L'Allegro Appassionato op.43 von Saint-Saëns, wurde 1874 in der Société Nationale de Musique uraufgeführt. Dieses virtuose und nostalgische Stück kommt in seiner reinen Schönheit dem Instrument sehr entgegen.

Die drei Lieder von Schubert und zwei Lieder von Brahms, wurden von Daniel Marillier arrangiert. Unter der zahllosen Vokalmusik der beiden Komponisten gehören sie zu den bekanntesten und repräsentativsten Stücken ihres Stiles : intimer Ton, Wechsel von Dur und Moll bei Schubert, weite und lyrische Phrasierungen bei Brahms.

Die Drei Fantasiestücke op.73 von Schumann wurden 1849 für Klarinette und Klavier komponiert, aber wie bei vielen anderen Solostücken (für Oboe, Alto, Cello, Horn... ), wurden sie mehrfach für Saiteninstrumente transcribiert.

Das russische LiedLa von Stravinsky entstammt einer Szene aus der Oper « Macra » (1922), in der die Dienerin Parasha sich nach ihrem geliebten Husaren sehnt. Dieses Lied wurde vom Komponisten und dem Geiger Samuel Duskin für Violine und Klavier arrangiert.

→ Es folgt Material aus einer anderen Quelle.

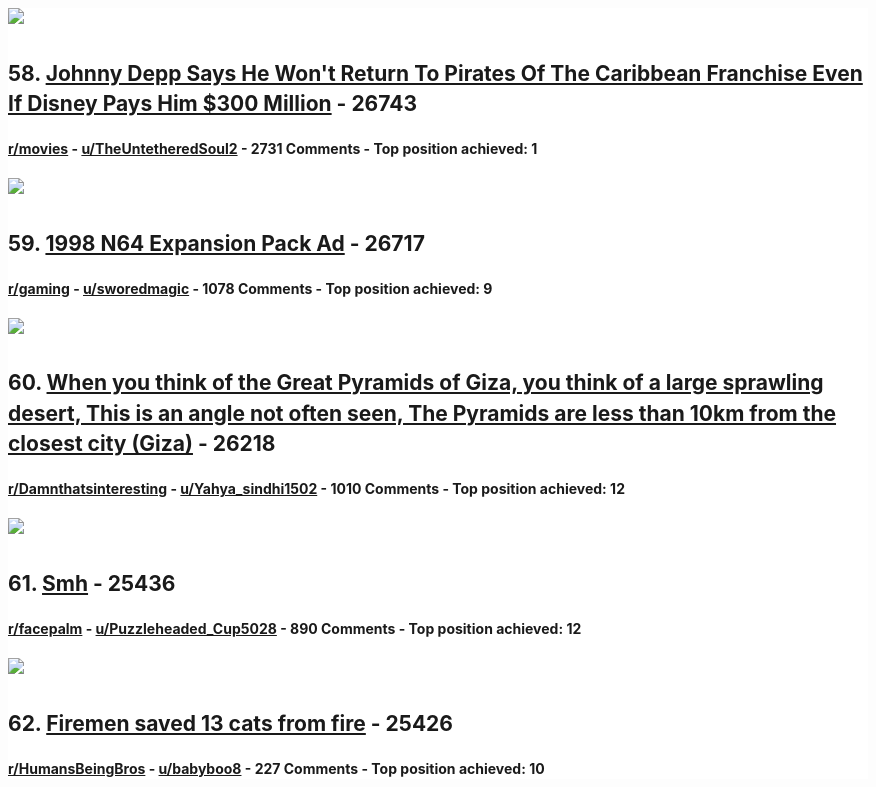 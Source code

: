 <a href="https://i.redd.it/v8j4eafa32v81.jpg"><img src="https://b.thumbs.redditmedia.com/aAZ04KzlEKQSzHbZ4cSuMQDBv4iEyxY04DZ8cHX6gJM.jpg"></img></a>

## 58. [Johnny Depp Says He Won't Return To Pirates Of The Caribbean Franchise Even If Disney Pays Him $300 Million](http://reddit.com/r/movies/comments/u9b8ac/johnny_depp_says_he_wont_return_to_pirates_of_the/) - 26743
#### [r/movies](http://reddit.com/r/movies) - [u/TheUntetheredSoul2](http://reddit.com/u/TheUntetheredSoul2) - 2731 Comments - Top position achieved: 1

<a href="https://www.filmibeat.com/hollywood/news/2022/johnny-depp-says-he-won-t-return-to-pirates-of-the-caribbean-franchise-if-disney-pays-him-300-mil-333396.html"><img src="https://a.thumbs.redditmedia.com/glid6m0CFT_iPyCSYY7fAnfavl0r4f6cnx26LVBYxT4.jpg"></img></a>

## 59. [1998 N64 Expansion Pack Ad](http://reddit.com/r/gaming/comments/u9cdyy/1998_n64_expansion_pack_ad/) - 26717
#### [r/gaming](http://reddit.com/r/gaming) - [u/sworedmagic](http://reddit.com/u/sworedmagic) - 1078 Comments - Top position achieved: 9

<a href="https://i.redd.it/xso3v1uef2v81.jpg"><img src="https://b.thumbs.redditmedia.com/BKdglYUo0ndbntryYjvvJF0EZGZwGpDsYc1n4cH50QA.jpg"></img></a>

## 60. [When you think of the Great Pyramids of Giza, you think of a large sprawling desert, This is an angle not often seen, The Pyramids are less than 10km from the closest city (Giza)](http://reddit.com/r/Damnthatsinteresting/comments/u9ldpi/when_you_think_of_the_great_pyramids_of_giza_you/) - 26218
#### [r/Damnthatsinteresting](http://reddit.com/r/Damnthatsinteresting) - [u/Yahya_sindhi1502](http://reddit.com/u/Yahya_sindhi1502) - 1010 Comments - Top position achieved: 12

<a href="https://i.redd.it/5etu3bwdj4v81.jpg"><img src="https://a.thumbs.redditmedia.com/cTnzzY7RdbRxXBUASdEU5XfFUrK_omCA8bQjgro02w4.jpg"></img></a>

## 61. [Smh](http://reddit.com/r/facepalm/comments/u9afpx/smh/) - 25436
#### [r/facepalm](http://reddit.com/r/facepalm) - [u/Puzzleheaded_Cup5028](http://reddit.com/u/Puzzleheaded_Cup5028) - 890 Comments - Top position achieved: 12

<a href="https://i.redd.it/yz2r37vps1v81.jpg"><img src="https://a.thumbs.redditmedia.com/3Y8C1K1ScU6BJftcxg-0WigAG4T0bjgS_-gyQ-Qe8F4.jpg"></img></a>

## 62. [Firemen saved 13 cats from fire](http://reddit.com/r/HumansBeingBros/comments/u9bczx/firemen_saved_13_cats_from_fire/) - 25426
#### [r/HumansBeingBros](http://reddit.com/r/HumansBeingBros) - [u/babyboo8](http://reddit.com/u/babyboo8) - 227 Comments - Top position achieved: 10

Die Sonate für Cello und Klavier op. 19 von Rachmaninov wurde 1901 komponiert. Ihr langsamer Satz wird oft allein vorgetragen, er ist wie ein meditativer Atem, ein Moment ungetrübter und aufgehobener Zeit.

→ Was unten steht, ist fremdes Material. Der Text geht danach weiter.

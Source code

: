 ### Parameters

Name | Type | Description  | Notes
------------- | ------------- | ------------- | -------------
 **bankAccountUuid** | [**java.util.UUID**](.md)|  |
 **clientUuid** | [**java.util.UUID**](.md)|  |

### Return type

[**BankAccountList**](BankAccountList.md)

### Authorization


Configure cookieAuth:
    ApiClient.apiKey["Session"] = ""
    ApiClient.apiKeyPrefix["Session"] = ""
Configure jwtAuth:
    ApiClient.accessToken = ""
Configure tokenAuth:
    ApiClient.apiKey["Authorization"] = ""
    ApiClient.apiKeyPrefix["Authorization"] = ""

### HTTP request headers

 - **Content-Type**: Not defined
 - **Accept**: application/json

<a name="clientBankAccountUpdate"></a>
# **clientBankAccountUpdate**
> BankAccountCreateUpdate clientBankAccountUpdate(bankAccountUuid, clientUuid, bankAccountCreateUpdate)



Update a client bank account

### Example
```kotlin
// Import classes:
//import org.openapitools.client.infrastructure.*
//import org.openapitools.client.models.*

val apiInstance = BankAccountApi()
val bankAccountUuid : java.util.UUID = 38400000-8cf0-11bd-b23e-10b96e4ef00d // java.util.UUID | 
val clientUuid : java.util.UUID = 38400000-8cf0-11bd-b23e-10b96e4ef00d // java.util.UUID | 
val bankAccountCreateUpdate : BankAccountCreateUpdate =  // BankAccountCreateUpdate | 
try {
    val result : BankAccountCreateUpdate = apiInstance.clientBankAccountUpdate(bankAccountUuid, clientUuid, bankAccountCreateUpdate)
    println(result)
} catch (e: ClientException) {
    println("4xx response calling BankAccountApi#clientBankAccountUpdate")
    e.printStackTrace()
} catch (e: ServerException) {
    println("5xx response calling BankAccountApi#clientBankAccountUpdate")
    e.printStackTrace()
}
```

Syncopation von Kreisler erinnert daran, wie der grosse Geiger volkstümliche Musik verschiedenster Herkunft (Böhmen, Polen, Spanien) aufgriff. Hier handelt es sich um einen Ragtime ähnlich denen Scott Joplins, allerdings mit einem Zug Wiener Eleganz und Gemütlichkeit.

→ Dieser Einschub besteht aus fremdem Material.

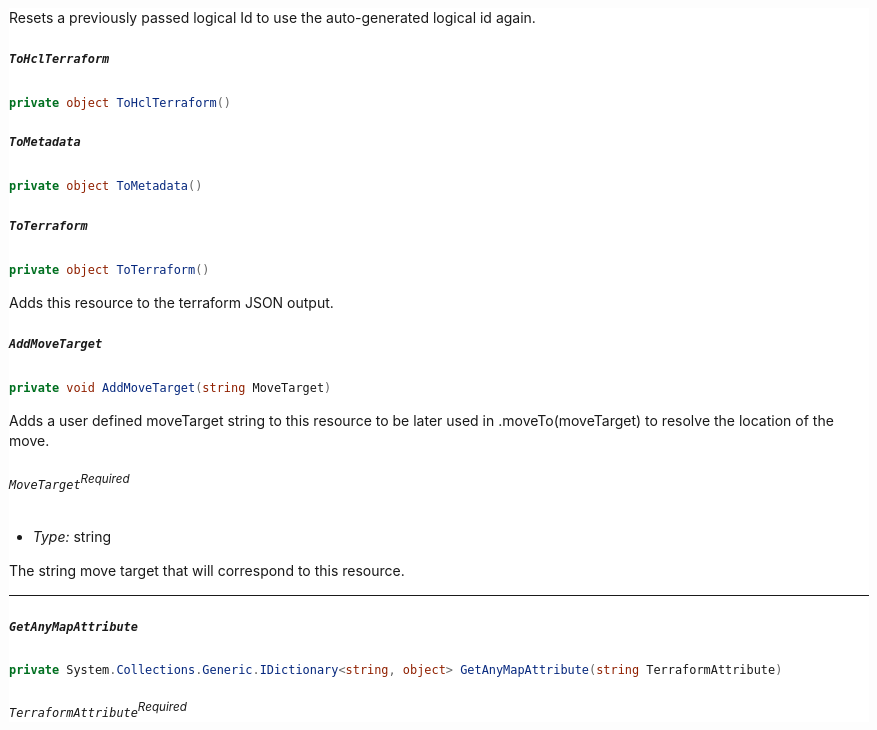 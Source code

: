 Resets a previously passed logical Id to use the auto-generated logical id again.

##### `ToHclTerraform` <a name="ToHclTerraform" id="@cdktf/provider-vault.identityEntityAlias.IdentityEntityAlias.toHclTerraform"></a>

```csharp
private object ToHclTerraform()
```

##### `ToMetadata` <a name="ToMetadata" id="@cdktf/provider-vault.identityEntityAlias.IdentityEntityAlias.toMetadata"></a>

```csharp
private object ToMetadata()
```

##### `ToTerraform` <a name="ToTerraform" id="@cdktf/provider-vault.identityEntityAlias.IdentityEntityAlias.toTerraform"></a>

```csharp
private object ToTerraform()
```

Adds this resource to the terraform JSON output.

##### `AddMoveTarget` <a name="AddMoveTarget" id="@cdktf/provider-vault.identityEntityAlias.IdentityEntityAlias.addMoveTarget"></a>

```csharp
private void AddMoveTarget(string MoveTarget)
```

Adds a user defined moveTarget string to this resource to be later used in .moveTo(moveTarget) to resolve the location of the move.

###### `MoveTarget`<sup>Required</sup> <a name="MoveTarget" id="@cdktf/provider-vault.identityEntityAlias.IdentityEntityAlias.addMoveTarget.parameter.moveTarget"></a>

- *Type:* string

The string move target that will correspond to this resource.

---

##### `GetAnyMapAttribute` <a name="GetAnyMapAttribute" id="@cdktf/provider-vault.identityEntityAlias.IdentityEntityAlias.getAnyMapAttribute"></a>

```csharp
private System.Collections.Generic.IDictionary<string, object> GetAnyMapAttribute(string TerraformAttribute)
```

###### `TerraformAttribute`<sup>Required</sup> <a name="TerraformAttribute" id="@cdktf/provider-vault.identityEntityAlias.IdentityEntityAlias.getAnyMapAttribute.parameter.terraformAttribute"></a>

Après un Rêve von Gabriel Fauré war ursprünglich eine Melodie für Gesang und Klavier, ehe sie Pablo Casals für Saiteninstrumente umschrieb und daraus eine noch heute berühmte Zugabe machte.

Nigun (improvisation en hébreu) von Bloch ist der mittlere Satz aus « Baal Shem », 1923, für Violine und Klavier. Das Werk inspiriert sich aus jüdischer Spiritualität und feiert die Sekte der Hassiden, die Gott durch die Freude an Gesang und Tanz nahe kommen wollten.

Le Nocturne in cis-moll op. posthume (1830) aus dem Nachlass von Frédéric Chopin ist sein zweites Nocturne. Er gab ihm nie eine definitve Form und es wurde erst 1875 veröffentlicht. Die melodische Linie, seine lyrische und dramatische Dimension zeugen indes vom Bezug, den Chopin zu diesem Genre hatte.

Les Les chemins de l’amour komponiert von Francis Poulenc zunächst als einfaches Lied für ein Thearterstück von Arnouil, « Léocadia ». Dieser « Schlager » wurde von Musical-Stars wie Yvonne Printemps und Danielle Darrieux gesungen und dann von einigen Divas des Gesangs in die « ernsthaften » Konzertprogramme aufgenommen : ein frischer melodischer Impuls und eine Erinnerung an das ewige Wien.